The sun is warmer than I normally prefer, burning into my skin, causing my eyes to dance and spin as sweat quickly pools down my back. The last few days have been cool, and rainy, mysterious autumn weather mid July, and I’ve preferred that. The kiss of a rainy morning, drumming on my roof as a child burrows underneath my arm, the forced march inside of simple household chores, coloring books on the table, creatures underfoot.
The sun today, while cleansing, is nearly too bright for my aging eyes, and I find shelter underneath bowed trees. I sip coffee and ice water alternately, reading in the shade, buffered by motorcycles and the rumbling of gossip beside me. I want to stay in that spot forever, the one beside the sun, where I’ve sat year after year, growing from child to adult, from maiden to mother, the table in front of me once full of magazines and cigarettes, now cluttered with histories and water, my girth expanded as much as my wisdom, or so I can hope. I can see a line straining from that girl wasting time on summer mornings in a little coffee shop in the Annex, waiting for life to happen, to me now, sitting still within a life, waiting for it to stretch it’s rubber arms and sigh. She’s not so different that girl, and yet somehow, despite the lingering smell of cigarettes and quiet, she is.
you are breathtaking
sigh. you really have a way with words. (Where is my girl of before? It’s been a looong time since I saw her.)

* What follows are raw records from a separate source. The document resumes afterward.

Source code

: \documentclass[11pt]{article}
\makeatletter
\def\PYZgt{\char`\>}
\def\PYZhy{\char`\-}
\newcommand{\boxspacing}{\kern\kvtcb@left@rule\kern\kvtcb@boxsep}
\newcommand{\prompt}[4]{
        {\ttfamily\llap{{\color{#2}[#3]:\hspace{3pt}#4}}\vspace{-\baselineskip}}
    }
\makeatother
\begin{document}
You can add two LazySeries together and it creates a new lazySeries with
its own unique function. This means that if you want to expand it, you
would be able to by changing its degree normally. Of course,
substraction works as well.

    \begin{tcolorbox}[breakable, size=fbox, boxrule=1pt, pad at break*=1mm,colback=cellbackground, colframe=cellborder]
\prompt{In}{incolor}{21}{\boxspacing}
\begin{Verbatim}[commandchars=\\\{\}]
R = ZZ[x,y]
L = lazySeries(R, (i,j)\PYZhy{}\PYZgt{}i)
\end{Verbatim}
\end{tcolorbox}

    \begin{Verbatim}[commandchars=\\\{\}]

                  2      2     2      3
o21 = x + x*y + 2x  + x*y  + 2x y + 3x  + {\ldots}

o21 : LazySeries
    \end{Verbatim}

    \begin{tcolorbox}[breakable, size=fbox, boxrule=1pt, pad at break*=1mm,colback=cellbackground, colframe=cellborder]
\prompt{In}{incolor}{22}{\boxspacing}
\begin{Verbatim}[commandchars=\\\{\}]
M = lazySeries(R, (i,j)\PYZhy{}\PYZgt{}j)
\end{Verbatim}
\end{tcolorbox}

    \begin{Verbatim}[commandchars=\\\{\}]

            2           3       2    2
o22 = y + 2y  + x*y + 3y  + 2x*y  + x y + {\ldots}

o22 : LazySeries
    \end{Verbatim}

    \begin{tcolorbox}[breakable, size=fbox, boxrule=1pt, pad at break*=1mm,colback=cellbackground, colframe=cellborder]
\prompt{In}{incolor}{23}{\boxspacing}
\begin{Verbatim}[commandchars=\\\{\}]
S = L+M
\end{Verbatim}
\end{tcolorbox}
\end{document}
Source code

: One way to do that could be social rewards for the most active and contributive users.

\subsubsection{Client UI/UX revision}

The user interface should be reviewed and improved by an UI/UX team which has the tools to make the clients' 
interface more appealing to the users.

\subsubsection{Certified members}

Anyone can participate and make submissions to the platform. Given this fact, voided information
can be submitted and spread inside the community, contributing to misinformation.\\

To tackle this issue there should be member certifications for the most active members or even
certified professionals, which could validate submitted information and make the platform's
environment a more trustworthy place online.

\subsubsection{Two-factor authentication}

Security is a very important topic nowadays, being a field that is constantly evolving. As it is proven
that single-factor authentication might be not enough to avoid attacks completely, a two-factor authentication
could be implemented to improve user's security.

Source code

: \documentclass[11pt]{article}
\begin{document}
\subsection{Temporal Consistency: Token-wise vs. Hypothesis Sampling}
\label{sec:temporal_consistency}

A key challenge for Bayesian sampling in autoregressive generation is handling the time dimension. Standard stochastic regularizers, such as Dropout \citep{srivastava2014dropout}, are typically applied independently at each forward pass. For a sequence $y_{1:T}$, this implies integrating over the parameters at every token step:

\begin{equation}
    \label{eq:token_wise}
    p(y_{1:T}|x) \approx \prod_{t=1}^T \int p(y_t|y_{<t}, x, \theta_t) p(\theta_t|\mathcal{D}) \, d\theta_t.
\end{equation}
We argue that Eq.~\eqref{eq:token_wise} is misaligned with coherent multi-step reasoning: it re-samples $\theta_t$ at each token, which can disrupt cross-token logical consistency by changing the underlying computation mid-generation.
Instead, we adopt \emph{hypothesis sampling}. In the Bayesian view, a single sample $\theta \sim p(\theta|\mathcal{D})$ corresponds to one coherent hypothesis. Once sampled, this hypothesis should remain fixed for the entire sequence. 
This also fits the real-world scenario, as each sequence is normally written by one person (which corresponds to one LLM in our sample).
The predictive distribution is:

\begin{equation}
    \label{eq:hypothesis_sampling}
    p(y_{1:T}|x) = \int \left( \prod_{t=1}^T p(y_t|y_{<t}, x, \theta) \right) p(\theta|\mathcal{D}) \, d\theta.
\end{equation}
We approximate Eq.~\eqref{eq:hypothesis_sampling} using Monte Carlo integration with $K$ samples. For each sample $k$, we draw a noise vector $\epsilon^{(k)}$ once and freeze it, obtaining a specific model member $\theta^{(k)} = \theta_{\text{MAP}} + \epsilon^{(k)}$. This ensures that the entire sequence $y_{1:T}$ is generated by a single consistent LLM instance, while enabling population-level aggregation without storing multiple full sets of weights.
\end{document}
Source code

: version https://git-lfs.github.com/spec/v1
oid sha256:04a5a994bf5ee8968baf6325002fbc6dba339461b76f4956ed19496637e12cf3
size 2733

i will tell you that reading this calmed something in me, made me feel less alone.
for whatever that’s worth to you, it was a lifeline for me tonight.
heh. What you wrote actually inspired me to thinking about that girl.
some great food for thought. and very moved. as always
Thank you. This post will get me through another day. Loved the quotation…It’s so unbelievably true.
this was so vivid, and, as bon wrote, calming.